Optimization of Smooth Straight-Through Labyrinth Seal Based on XGBoost and Improved Genetic Algorithm

Abstract

Improving the sealing performance of labyrinth seal is beneficial in reducing the loss of downstream components as well as improving the aero-engines' efficiency. Meanwhile, the optimization of labyrinth seal is more cost-effective than optimizing other components of aero-engines. Based on extreme gradient boosting (XGBoost) and improved genetic algorithm (GA), an automatic optimizer for smooth straight-through labyrinth seal is proposed.

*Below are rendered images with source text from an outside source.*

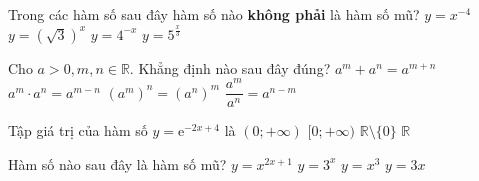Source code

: 

\begin{ex}%
	Trong các hàm số sau  đây hàm số nào \textbf{không phải} là hàm số mũ?
	 \choice
		 {\True$y=x^{-4}$}
		{$y=\left(  \sqrt{3}\right) ^x$}
		{$y=4^{-x}$} 
		{$y=5^{\frac{x}{3}}$} 
\end{ex}

\begin{ex}%
	Cho $ a>0,m,n\in \mathbb{R}$. Khẳng  định nào sau đây đúng?
	\choice 
		 {${a^m}+{a^n}={a^{m+n}}$}
		{${a^m}\cdot {a^n}={a^{m-n}}$} 
		 {\True ${({a^m})^n}={({a^n})^m}$}
		 {$\dfrac{{a^m}}{{a^n}}={a^{n-m}}$}
\end{ex}

\begin{ex}%
	Tập giá trị của hàm số  $y=\mathrm{e}^{-2x+4}$ là
	\choice 
		 {\True$(0;+\infty)$}
		{$[0;+\infty)$} 
		 {$\mathbb{R}\setminus\{0\}$}
		 {$\mathbb{R}$}
\end{ex}

\begin{ex}%
	Hàm số nào sau  đây là hàm số mũ?
	\choice 
		{$y=x^{2 x+1}$} 
		{\True $y=3^x$} 
		 {$y=x^3$}
		{$y=3  x$}
\end{ex}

According to the ordering of feature importance, the ten selected geometric parameters of smooth straight-through labyrinth seals with two gaps (0.1 mm, 0.25 mm) are optimized when the axial length of labyrinth seal is limited. The optimization results show that the leakage rate of the optimized labyrinth seal with two gaps is 19.67% and 23.80% lower than the reference labyrinth seal, respectively. It is found that the decrease of fin height, fin angle, fillet radius, and fin width, and the increase of fin pitch are beneficial to improve the sealing performance of smooth straight-through labyrinth seal. The analysis of flow field reveals the reasons for the improvement of sealing performance due to the change of geometric parameters. However, it must be noted that the optimization effect decreases as the pressure ratio increases, primarily as the result of the increase in carry-over coefficient. This work provides a new approach to optimize smooth straight-through labyrinth seal.